Records from a data source:
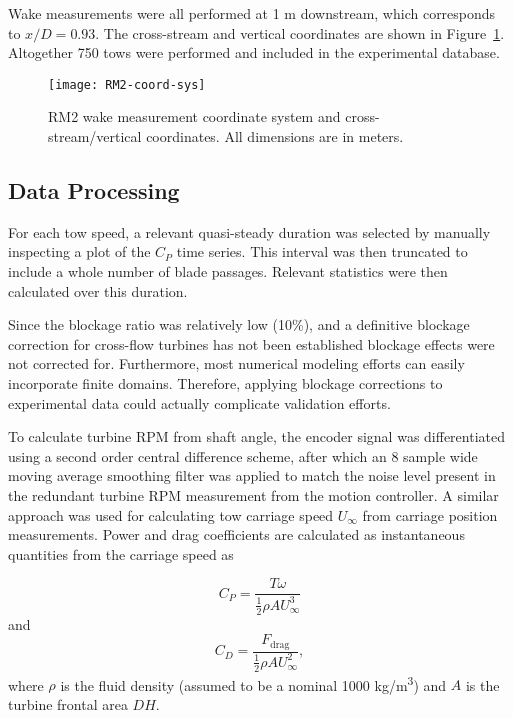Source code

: Wake measurements were all performed at 1 m downstream, which corresponds to
$x/D = 0.93$. The cross-stream and vertical coordinates are shown in
Figure~\ref{fig:coordinates}. Altogether 750 tows were performed and included in
the experimental database.

\begin{figure}
    \texttt{[image: RM2-coord-sys]}
    
    \caption{RM2 wake measurement coordinate system and cross-stream/vertical
        coordinates. All dimensions are in meters.}
    
    \label{fig:coordinates}
\end{figure}


\subsection{Data Processing}

For each tow speed, a relevant quasi-steady duration was selected by manually
inspecting a plot of the $C_P$ time series. This interval was then truncated to
include a whole number of blade passages. Relevant statistics were then
calculated over this duration.

Since the blockage ratio was relatively low (10\%), and a definitive blockage
correction for cross-flow turbines has not been established \cite{Cavagnaro2014}
blockage effects were not corrected for. Furthermore, most numerical modeling
efforts can easily incorporate finite domains. Therefore, applying blockage
corrections to experimental data could actually complicate validation efforts.

To calculate turbine RPM from shaft angle, the encoder signal was differentiated
using a second order central difference scheme, after which an 8 sample wide
moving average smoothing filter was applied to match the noise level present in
the redundant turbine RPM measurement from the motion controller. A similar
approach was used for calculating tow carriage speed $U_\infty$ from carriage
position measurements. Power and drag coefficients are calculated as
instantaneous quantities from the carriage speed as

\begin{equation}
    C_P = \frac{T \omega}{\frac{1}{2} \rho A U_\infty^3}
\end{equation}
and
\begin{equation}
    C_D = \frac{F_\mathrm{drag}}{\frac{1}{2} \rho A U_\infty^2},
\end{equation}
where $\rho$ is the fluid density (assumed to be a nominal 1000
kg/m\textsuperscript{3}) and $A$ is the turbine frontal area $DH$.

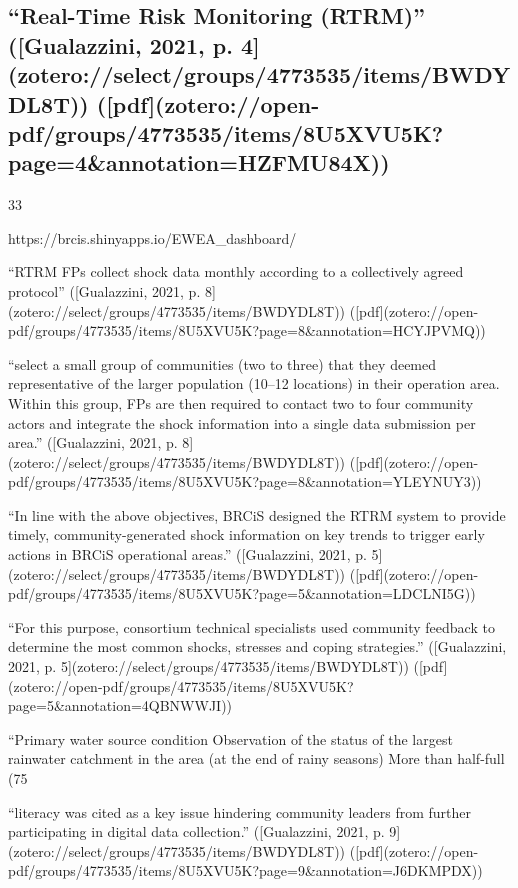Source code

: {\subsection{“Real-Time Risk Monitoring (RTRM)” ([Gualazzini, 2021, p. 4](zotero://select/groups/4773535/items/BWDYDL8T)) ([pdf](zotero://open-pdf/groups/4773535/items/8U5XVU5K?page=4&annotation=HZFMU84X))}33

https://brcis.shinyapps.io/EWEA_dashboard/

“RTRM FPs collect shock data monthly according to a collectively agreed protocol” ([Gualazzini, 2021, p. 8](zotero://select/groups/4773535/items/BWDYDL8T)) ([pdf](zotero://open-pdf/groups/4773535/items/8U5XVU5K?page=8&annotation=HCYJPVMQ))

“select a small group of communities (two to three) that they deemed representative of the larger population (10–12 locations) in their operation area. Within this group, FPs are then required to contact two to four community actors and integrate the shock information into a single data submission per area.” ([Gualazzini, 2021, p. 8](zotero://select/groups/4773535/items/BWDYDL8T)) ([pdf](zotero://open-pdf/groups/4773535/items/8U5XVU5K?page=8&annotation=YLEYNUY3))

“In line with the above objectives, BRCiS designed the RTRM system to provide timely, community-generated shock information on key trends to trigger early actions in BRCiS operational areas.” ([Gualazzini, 2021, p. 5](zotero://select/groups/4773535/items/BWDYDL8T)) ([pdf](zotero://open-pdf/groups/4773535/items/8U5XVU5K?page=5&annotation=LDCLNI5G))

“For this purpose, consortium technical specialists used community feedback to determine the most common shocks, stresses and coping strategies.” ([Gualazzini, 2021, p. 5](zotero://select/groups/4773535/items/BWDYDL8T)) ([pdf](zotero://open-pdf/groups/4773535/items/8U5XVU5K?page=5&annotation=4QBNWWJI))

“Primary water source condition Observation of the status of the largest rainwater catchment in the area (at the end of rainy seasons) More than half-full (75%

“literacy was cited as a key issue hindering community leaders from further participating in digital data collection.” ([Gualazzini, 2021, p. 9](zotero://select/groups/4773535/items/BWDYDL8T)) ([pdf](zotero://open-pdf/groups/4773535/items/8U5XVU5K?page=9&annotation=J6DKMPDX))

}
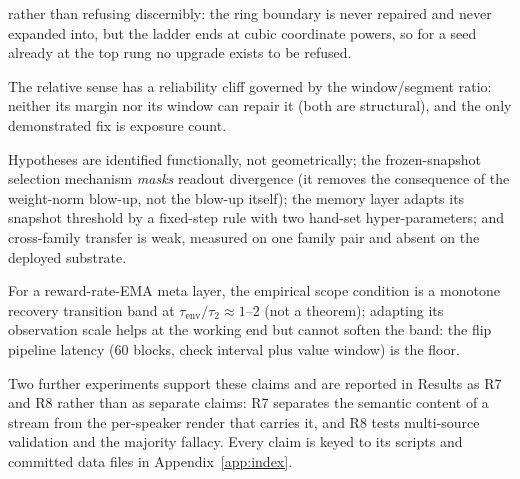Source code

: \documentclass[preprint,12pt]{elsarticle}
\begin{document}
\begin{description}[leftmargin=1.6em,style=nextline]
rather than refusing discernibly: the ring boundary is never repaired and
never expanded into, but the ladder ends at cubic coordinate powers, so for a
seed already at the top rung no upgrade exists to be refused.
\item[R4 (bounds of the capacity sense).] The relative sense has a
reliability cliff governed by the window/segment ratio: neither its
margin nor its window can repair it (both are structural), and the only
demonstrated fix is exposure count.
\item[R5 (the memory layer).] Hypotheses are identified functionally, not
geometrically; the frozen-snapshot selection mechanism \emph{masks} readout
divergence (it removes the consequence of the weight-norm blow-up, not the
blow-up itself); the memory layer adapts its snapshot threshold by a
fixed-step rule with two hand-set hyper-parameters; and cross-family transfer is weak, measured on one
family pair and absent on the deployed substrate.
\item[R6 (the meta timescale).] For a reward-rate-EMA meta layer, the
empirical scope condition is a monotone recovery transition band at
$\tau_{\mathrm{env}}/\tau_2\approx1$--$2$ (not a theorem);
adapting its observation scale helps at the working end but cannot soften
the band: the flip pipeline latency ($60$ blocks, check interval plus
value window) is the floor.
\end{description}

Two further experiments support these claims and are reported in Results as
R7 and R8 rather than as separate claims: R7 separates the semantic content
of a stream from the per-speaker render that carries it, and R8 tests
multi-source validation and the majority fallacy. Every claim is keyed to
its scripts and committed data files in Appendix~\ref{app:index}.
\end{document}
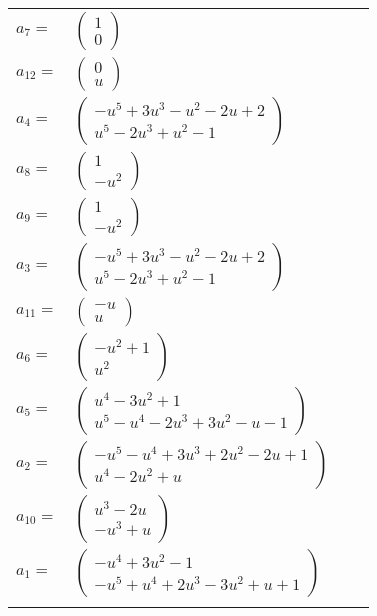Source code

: \documentclass[1p]{elsarticle_modified}
\theoremstyle{definition}
\begin{document}
\begin{tabular}{m{7pt} m{180pt} m{7pt} m{180pt} }
\flushright $a_{7}=$&$\begin{pmatrix}1\\0\end{pmatrix}$ \\
\flushright $a_{12}=$&$\begin{pmatrix}0\\u\end{pmatrix}$ \\
\flushright $a_{4}=$&$\begin{pmatrix}- u^5+3 u^3- u^2-2 u+2\\u^5-2 u^3+u^2-1\end{pmatrix}$ \\
\flushright $a_{8}=$&$\begin{pmatrix}1\\- u^2\end{pmatrix}$ \\
\flushright $a_{9}=$&$\begin{pmatrix}1\\- u^2\end{pmatrix}$ \\
\flushright $a_{3}=$&$\begin{pmatrix}- u^5+3 u^3- u^2-2 u+2\\u^5-2 u^3+u^2-1\end{pmatrix}$ \\
\flushright $a_{11}=$&$\begin{pmatrix}- u\\u\end{pmatrix}$ \\
\flushright $a_{6}=$&$\begin{pmatrix}- u^2+1\\u^2\end{pmatrix}$ \\
\flushright $a_{5}=$&$\begin{pmatrix}u^4-3 u^2+1\\u^5- u^4-2 u^3+3 u^2- u-1\end{pmatrix}$ \\
\flushright $a_{2}=$&$\begin{pmatrix}- u^5- u^4+3 u^3+2 u^2-2 u+1\\u^4-2 u^2+u\end{pmatrix}$ \\
\flushright $a_{10}=$&$\begin{pmatrix}u^3-2 u\\- u^3+u\end{pmatrix}$ \\
\flushright $a_{1}=$&$\begin{pmatrix}- u^4+3 u^2-1\\- u^5+u^4+2 u^3-3 u^2+u+1\end{pmatrix}$\\&\end{tabular}
\end{document}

#### Prompt:
Omit the pictures. Print, word for word, the lines from the beginning of the entries above through the line that holds "moving average smoothing".

#### Reply to the exercise:
Source code

: Wake measurements were all performed at 1 m downstream, which corresponds to
$x/D = 0.93$. The cross-stream and vertical coordinates are shown in
Figure~\ref{fig:coordinates}. Altogether 750 tows were performed and included in
the experimental database.

\begin{figure}
    \texttt{[image: RM2-coord-sys]}
    
    \caption{RM2 wake measurement coordinate system and cross-stream/vertical
        coordinates. All dimensions are in meters.}
    
    \label{fig:coordinates}
\end{figure}


\subsection{Data Processing}

For each tow speed, a relevant quasi-steady duration was selected by manually
inspecting a plot of the $C_P$ time series. This interval was then truncated to
include a whole number of blade passages. Relevant statistics were then
calculated over this duration.

Since the blockage ratio was relatively low (10\%), and a definitive blockage
correction for cross-flow turbines has not been established \cite{Cavagnaro2014}
blockage effects were not corrected for. Furthermore, most numerical modeling
efforts can easily incorporate finite domains. Therefore, applying blockage
corrections to experimental data could actually complicate validation efforts.

To calculate turbine RPM from shaft angle, the encoder signal was differentiated
using a second order central difference scheme, after which an 8 sample wide
moving average smoothing filter was applied to match the noise level present in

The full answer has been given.